DATASET CONTENT:
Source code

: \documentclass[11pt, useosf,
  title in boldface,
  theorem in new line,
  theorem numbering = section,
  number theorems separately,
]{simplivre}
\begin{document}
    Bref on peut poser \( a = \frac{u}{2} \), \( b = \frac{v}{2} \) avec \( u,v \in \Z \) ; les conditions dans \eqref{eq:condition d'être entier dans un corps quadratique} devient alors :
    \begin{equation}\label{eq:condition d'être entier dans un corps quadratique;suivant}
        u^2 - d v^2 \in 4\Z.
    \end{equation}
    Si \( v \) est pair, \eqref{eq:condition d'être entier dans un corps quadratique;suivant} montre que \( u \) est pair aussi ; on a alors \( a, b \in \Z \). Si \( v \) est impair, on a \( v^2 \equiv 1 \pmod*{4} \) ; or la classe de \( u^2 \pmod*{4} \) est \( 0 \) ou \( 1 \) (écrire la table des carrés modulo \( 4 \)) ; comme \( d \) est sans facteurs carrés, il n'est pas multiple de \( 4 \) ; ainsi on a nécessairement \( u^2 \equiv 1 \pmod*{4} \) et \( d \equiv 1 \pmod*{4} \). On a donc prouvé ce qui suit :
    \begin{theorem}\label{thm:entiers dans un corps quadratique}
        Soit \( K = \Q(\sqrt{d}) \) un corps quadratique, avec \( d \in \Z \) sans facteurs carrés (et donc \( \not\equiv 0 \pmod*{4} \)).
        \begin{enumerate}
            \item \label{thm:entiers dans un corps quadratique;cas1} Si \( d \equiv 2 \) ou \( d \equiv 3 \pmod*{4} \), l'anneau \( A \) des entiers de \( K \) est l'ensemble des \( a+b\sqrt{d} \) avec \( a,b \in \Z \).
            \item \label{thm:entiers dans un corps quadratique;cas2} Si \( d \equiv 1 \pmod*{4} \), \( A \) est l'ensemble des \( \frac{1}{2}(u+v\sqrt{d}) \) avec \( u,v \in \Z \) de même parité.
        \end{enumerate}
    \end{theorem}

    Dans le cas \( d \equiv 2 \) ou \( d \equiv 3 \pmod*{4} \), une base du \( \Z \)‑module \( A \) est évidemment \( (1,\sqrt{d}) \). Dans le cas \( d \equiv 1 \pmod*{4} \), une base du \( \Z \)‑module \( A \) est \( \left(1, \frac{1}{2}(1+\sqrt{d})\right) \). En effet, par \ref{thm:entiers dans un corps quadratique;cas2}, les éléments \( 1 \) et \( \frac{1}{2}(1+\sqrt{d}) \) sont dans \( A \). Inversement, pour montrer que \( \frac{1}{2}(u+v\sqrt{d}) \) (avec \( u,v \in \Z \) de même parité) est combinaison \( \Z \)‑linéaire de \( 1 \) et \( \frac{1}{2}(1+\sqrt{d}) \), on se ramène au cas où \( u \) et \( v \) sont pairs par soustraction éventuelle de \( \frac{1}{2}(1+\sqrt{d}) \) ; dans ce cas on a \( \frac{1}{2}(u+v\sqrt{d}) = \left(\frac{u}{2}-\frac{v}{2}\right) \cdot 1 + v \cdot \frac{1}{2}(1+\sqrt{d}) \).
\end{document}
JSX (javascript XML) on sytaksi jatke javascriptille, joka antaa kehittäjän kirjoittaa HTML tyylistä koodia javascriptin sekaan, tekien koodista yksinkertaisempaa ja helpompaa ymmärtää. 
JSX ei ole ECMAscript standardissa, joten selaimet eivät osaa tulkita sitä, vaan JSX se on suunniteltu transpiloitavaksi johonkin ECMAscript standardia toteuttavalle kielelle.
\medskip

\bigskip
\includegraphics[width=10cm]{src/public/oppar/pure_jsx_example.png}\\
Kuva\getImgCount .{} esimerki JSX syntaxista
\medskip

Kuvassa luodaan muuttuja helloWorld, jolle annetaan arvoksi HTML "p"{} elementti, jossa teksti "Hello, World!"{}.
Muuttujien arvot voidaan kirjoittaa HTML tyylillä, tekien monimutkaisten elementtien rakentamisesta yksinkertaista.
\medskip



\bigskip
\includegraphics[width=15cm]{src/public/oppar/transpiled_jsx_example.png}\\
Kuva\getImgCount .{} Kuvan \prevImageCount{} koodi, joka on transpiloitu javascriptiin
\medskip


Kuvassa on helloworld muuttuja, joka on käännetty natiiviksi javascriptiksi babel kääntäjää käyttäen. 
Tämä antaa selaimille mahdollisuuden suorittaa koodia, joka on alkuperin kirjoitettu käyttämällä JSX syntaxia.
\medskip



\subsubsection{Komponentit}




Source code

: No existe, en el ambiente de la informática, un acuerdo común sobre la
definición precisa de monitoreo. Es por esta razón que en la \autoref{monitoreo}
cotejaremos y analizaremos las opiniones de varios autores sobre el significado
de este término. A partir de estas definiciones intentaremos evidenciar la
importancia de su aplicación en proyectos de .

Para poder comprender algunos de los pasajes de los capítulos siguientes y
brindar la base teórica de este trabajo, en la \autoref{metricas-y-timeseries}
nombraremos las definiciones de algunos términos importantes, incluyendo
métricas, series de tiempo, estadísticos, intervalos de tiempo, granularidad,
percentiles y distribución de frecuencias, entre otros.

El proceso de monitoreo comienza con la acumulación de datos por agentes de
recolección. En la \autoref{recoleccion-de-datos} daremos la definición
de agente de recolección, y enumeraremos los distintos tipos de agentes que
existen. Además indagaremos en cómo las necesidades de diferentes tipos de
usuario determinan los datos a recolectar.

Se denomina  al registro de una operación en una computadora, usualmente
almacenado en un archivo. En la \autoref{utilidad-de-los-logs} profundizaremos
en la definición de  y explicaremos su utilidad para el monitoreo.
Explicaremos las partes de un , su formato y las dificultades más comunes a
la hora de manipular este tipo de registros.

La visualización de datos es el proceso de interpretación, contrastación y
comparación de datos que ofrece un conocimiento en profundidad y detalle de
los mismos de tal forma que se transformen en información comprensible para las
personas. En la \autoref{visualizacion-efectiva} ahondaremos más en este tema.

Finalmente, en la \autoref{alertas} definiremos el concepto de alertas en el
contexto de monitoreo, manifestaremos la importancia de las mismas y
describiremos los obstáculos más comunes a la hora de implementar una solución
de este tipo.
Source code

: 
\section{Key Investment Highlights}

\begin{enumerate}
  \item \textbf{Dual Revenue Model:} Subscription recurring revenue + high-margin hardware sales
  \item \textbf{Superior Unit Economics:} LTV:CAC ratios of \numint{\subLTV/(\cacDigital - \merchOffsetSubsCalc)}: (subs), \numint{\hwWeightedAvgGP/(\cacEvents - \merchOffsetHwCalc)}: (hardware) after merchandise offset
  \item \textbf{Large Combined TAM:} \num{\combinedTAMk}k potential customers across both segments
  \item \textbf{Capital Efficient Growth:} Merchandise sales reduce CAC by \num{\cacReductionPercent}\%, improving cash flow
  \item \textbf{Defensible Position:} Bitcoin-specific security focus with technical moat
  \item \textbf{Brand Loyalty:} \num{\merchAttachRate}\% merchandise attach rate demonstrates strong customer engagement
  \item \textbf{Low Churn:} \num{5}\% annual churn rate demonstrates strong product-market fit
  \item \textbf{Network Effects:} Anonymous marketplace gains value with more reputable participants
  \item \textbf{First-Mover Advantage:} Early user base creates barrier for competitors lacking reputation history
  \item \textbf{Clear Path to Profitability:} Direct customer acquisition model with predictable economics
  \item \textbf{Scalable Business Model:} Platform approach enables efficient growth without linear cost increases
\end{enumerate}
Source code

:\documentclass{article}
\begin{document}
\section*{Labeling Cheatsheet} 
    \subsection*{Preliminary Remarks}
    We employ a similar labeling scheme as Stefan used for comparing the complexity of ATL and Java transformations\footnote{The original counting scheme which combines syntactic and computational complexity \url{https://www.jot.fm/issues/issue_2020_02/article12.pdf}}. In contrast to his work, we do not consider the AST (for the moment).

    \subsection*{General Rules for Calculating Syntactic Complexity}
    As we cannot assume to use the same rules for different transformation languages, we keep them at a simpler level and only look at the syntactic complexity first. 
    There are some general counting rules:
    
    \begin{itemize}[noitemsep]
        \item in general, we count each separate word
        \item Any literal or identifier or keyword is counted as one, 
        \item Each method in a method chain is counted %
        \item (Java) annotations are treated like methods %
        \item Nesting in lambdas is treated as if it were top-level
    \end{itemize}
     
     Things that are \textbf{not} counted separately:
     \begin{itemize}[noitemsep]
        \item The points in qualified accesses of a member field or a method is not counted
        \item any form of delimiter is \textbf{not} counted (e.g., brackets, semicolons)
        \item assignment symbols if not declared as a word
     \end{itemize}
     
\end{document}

EXERCISE DIRECTIONS: In the data above, find the line containing "each separate word", then copy it and every later line exactly.

RESPONSE BOX:
        \item in general, we count each separate word
        \item Any literal or identifier or keyword is counted as one, 
        \item Each method in a method chain is counted %
        \item (Java) annotations are treated like methods %
        \item Nesting in lambdas is treated as if it were top-level
    \end{itemize}
     
     Things that are \textbf{not} counted separately:
     \begin{itemize}[noitemsep]
        \item The points in qualified accesses of a member field or a method is not counted
        \item any form of delimiter is \textbf{not} counted (e.g., brackets, semicolons)
        \item assignment symbols if not declared as a word
     \end{itemize}
     
\end{document}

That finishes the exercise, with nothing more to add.